Die Ausgaben des «Schweizer Monats» werden jeweils von einem eingeladenen Gast beurteilt. Diesmal von dem Journalisten Philipp Albrecht.

Blattkritik: Philipp Albrecht über die März-Ausgabe des «Schweizer Monats»
Philipp Albrecht, zvg.

Gesamtbild

Der «Schweizer Monat» ist ein anspruchsvolles, textfokussiertes Magazin mit einem starken wirtschaftsliberalen Hintergrund. Man nimmt den höchst respektvollen Umgang mit dem historischen Erbe – bald ist 100-Jahr-Jubiläum! – vor allem bei den Inhalten wahr.

Im Visuellen und Haptischen sollte man sich aber etwas von diesem Bewusstsein lösen: Eine frischere und verspieltere Gangart bei der Gestaltung, bei der Bild- und Papierwahl wäre wünschenswert. Hat nicht jeder wertvolle Inhalt eine edle Verpackung verdient? Ich meine, ein 22-Franken-Magazin muss luxuriöser daherkommen: mit dickerem Umschlag, mit geschmeidigerem Papier, mit einem glänzenderen Logo.
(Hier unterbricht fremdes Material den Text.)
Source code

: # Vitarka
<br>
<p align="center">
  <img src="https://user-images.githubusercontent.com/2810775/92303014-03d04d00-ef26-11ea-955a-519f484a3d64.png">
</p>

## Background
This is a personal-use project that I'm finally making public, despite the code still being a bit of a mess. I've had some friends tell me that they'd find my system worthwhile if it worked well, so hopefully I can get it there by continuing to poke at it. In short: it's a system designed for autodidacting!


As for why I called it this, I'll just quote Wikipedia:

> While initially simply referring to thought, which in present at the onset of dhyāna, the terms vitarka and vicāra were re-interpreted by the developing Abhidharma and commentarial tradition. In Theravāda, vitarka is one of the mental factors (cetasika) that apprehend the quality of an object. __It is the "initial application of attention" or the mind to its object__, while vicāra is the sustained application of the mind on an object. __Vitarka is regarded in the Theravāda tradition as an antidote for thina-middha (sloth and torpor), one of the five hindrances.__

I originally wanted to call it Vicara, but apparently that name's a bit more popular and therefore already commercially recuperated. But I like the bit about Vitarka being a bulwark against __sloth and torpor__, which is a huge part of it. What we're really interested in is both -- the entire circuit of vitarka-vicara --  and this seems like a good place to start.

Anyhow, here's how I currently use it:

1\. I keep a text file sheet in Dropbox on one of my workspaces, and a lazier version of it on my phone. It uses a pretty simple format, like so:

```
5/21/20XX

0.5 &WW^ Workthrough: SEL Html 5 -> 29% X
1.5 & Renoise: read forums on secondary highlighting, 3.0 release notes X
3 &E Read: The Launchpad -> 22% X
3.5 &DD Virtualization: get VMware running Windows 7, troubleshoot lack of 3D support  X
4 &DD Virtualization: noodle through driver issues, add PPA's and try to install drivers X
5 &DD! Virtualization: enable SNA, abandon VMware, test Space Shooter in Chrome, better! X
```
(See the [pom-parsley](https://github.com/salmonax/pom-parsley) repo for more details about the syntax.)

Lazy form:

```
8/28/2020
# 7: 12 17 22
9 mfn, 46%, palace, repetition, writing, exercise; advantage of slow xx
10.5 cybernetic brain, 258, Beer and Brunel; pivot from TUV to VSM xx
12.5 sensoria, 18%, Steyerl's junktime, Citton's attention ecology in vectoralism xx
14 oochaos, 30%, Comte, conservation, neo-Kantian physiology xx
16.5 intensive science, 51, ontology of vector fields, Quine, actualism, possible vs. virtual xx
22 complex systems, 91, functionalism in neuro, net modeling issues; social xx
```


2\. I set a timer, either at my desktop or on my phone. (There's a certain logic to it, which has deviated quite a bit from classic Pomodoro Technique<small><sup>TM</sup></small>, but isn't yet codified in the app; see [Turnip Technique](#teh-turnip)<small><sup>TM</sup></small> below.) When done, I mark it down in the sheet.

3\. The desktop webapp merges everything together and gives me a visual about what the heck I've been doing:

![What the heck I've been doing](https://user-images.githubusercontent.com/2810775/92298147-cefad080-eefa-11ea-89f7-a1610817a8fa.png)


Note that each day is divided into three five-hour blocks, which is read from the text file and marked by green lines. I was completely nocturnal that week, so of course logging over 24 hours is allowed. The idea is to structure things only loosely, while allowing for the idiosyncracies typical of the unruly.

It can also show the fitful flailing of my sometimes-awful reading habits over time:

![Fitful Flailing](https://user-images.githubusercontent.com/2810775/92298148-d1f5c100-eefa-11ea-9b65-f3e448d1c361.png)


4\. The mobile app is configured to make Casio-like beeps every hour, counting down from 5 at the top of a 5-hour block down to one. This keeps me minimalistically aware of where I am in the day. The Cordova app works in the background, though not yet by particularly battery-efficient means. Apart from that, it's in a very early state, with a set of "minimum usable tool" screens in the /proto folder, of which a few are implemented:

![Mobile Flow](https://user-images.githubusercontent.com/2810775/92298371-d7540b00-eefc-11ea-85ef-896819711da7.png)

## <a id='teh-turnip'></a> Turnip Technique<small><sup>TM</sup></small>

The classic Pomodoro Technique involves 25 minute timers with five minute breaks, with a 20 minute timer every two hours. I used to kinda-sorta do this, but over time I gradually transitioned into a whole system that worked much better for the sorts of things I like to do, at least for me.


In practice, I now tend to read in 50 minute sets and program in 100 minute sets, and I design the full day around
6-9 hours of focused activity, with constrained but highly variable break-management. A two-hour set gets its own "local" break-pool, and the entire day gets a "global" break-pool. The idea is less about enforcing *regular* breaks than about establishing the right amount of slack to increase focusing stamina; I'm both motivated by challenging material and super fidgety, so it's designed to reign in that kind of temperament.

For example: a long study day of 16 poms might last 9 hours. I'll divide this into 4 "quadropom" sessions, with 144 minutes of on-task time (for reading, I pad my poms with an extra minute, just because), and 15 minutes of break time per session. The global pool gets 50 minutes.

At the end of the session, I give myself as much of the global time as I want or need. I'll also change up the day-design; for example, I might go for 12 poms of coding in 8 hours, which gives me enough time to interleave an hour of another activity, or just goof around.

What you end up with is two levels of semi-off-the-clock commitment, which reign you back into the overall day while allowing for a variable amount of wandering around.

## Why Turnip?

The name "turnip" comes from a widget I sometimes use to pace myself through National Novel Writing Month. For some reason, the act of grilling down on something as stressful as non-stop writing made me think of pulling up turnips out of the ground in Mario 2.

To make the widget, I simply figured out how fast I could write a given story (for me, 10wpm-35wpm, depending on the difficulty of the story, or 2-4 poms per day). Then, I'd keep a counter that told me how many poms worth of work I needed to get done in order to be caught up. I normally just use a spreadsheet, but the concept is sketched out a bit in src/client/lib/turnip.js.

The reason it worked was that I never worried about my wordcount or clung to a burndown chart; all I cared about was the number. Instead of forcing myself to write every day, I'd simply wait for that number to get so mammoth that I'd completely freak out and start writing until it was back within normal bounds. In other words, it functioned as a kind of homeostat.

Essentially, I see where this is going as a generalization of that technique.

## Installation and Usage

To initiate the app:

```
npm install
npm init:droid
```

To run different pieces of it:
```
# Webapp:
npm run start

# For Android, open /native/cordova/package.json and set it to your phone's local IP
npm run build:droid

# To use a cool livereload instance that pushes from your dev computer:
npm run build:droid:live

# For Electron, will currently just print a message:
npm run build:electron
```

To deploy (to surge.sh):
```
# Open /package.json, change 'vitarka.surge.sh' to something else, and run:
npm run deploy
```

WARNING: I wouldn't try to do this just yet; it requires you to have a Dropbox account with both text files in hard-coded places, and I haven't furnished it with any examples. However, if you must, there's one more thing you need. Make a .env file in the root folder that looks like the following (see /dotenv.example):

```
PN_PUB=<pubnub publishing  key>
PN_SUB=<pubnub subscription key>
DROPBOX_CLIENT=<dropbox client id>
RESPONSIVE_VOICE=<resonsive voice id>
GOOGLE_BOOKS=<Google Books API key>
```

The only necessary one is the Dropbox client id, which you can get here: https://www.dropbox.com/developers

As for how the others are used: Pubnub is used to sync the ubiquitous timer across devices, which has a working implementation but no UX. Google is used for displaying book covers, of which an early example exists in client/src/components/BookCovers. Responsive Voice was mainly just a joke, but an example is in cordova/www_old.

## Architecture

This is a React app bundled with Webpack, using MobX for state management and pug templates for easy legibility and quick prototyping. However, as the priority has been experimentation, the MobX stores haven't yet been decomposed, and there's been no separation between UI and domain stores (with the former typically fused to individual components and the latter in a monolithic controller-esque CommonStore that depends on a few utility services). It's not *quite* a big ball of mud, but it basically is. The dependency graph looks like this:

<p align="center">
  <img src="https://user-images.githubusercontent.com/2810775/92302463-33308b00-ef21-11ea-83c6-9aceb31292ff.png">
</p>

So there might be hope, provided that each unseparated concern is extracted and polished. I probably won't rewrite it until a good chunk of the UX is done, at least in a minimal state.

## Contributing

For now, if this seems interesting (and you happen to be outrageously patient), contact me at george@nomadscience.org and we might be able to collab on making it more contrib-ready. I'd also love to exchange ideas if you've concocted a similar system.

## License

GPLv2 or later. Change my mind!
Das Thema der Ausgabe – Filz – ist akut aktuell. Allgemein zeigt die Redaktion bei der Themenwahl eine gute Nase (künstliche Intelligenz, Blockchain, Medienhypes). Die Dualität Dossier / Schwerpunkt dagegen wirkt auf mich etwas veraltet.

Layout

Die Gestaltung ist ruhig, unaufgeregt und pragmatisch. Das Inhaltsverzeichnis sticht positiv heraus, weil doppelseitig und mit vielen Bildern. Hier werden auch Autoren gezeigt, die hinten im Heft bei den entsprechenden Texten aber leider fehlen.

Gebrochen wird das zweispaltige Layout nur in der Kurzgeschichte von T.C. Boyle. Mit einer verspielteren Spaltengestaltung jedoch könnte man flexibler mit kleinen grafischen Elementen arbeiten – oder mit Bildern. Leider sind mehrere Texte gänzlich bildfrei. Und wenn es eines hat, ist es meist schwarzweiss. Dabei können simple Illustrationen oft viel bewirken. Es müssen nicht immer Fotografien oder Symbolbilder sein.

Handwerk

Der «Schweizer Monat» ist ein hochprofessionelles Produkt. Die eigenen Texte der kleinen Redaktion sind qualitativ top und fügen sich perfekt in die Autorentexte-Landschaft ein. Als Journalist (aber auch als neutraler Leser) sind mir dennoch ein paar Details aufgefallen:

  • Auf dem Cover braucht das Bild zwingend eine Legende. Nur den Namen der Person unten zu fetten, reicht nicht.
  • Im Editorial und im Inhaltsverzeichnis wird von der «Titelstory» bzw. «Titelgeschichte» gesprochen, obwohl es sich um ein Interview handelt und nicht um einen Lauftext.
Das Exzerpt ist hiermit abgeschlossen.